• Records from a dataset

------------------------------

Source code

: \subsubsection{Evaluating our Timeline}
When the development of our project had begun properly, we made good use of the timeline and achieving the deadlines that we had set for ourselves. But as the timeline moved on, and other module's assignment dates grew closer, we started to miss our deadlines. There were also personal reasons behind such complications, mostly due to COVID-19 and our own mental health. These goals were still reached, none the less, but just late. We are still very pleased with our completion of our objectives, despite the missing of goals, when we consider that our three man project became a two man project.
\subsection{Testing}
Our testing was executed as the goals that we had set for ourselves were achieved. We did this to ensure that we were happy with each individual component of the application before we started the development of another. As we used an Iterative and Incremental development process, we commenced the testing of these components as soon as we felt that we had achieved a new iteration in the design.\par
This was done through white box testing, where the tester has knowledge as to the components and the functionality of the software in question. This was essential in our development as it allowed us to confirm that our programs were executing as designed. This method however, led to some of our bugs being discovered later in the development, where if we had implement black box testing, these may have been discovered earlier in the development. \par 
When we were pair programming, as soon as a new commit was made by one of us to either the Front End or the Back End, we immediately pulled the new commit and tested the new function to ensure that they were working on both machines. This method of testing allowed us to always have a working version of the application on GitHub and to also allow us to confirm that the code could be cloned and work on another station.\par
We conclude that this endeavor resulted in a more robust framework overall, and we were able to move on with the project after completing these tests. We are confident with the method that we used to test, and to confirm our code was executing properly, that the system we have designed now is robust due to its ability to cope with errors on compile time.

------------------------------

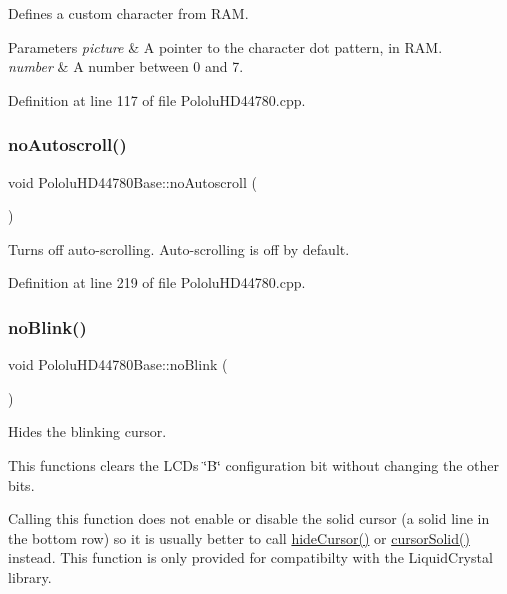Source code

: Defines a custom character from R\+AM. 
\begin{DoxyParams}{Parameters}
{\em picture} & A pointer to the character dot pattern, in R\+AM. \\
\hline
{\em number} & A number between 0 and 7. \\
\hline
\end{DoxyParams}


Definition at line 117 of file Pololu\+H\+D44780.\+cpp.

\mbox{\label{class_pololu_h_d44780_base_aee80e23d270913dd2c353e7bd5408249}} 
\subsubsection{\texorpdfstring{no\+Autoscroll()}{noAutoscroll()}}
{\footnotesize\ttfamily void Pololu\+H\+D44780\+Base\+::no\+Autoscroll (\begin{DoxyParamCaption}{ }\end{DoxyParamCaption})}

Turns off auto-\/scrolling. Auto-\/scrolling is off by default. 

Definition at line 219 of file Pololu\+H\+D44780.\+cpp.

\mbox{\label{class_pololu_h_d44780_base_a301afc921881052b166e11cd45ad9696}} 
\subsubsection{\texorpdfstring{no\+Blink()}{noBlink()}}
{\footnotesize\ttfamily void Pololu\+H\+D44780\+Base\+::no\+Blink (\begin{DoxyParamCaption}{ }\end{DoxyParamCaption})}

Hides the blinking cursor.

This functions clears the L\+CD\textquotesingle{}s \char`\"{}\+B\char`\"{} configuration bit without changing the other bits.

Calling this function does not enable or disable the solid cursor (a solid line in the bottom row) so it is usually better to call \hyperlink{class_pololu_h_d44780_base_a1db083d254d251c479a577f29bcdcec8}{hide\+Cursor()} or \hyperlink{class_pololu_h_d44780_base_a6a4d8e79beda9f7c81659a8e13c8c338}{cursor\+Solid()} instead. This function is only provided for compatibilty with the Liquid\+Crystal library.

------------------------------

• PROBLEM DETAILS
Which lines hold the string "character"? Copy all of them from the data above.

• WRITTEN RESPONSE
: Defines a custom character from R\+AM. 
{\em picture} & A pointer to the character dot pattern, in R\+AM. \\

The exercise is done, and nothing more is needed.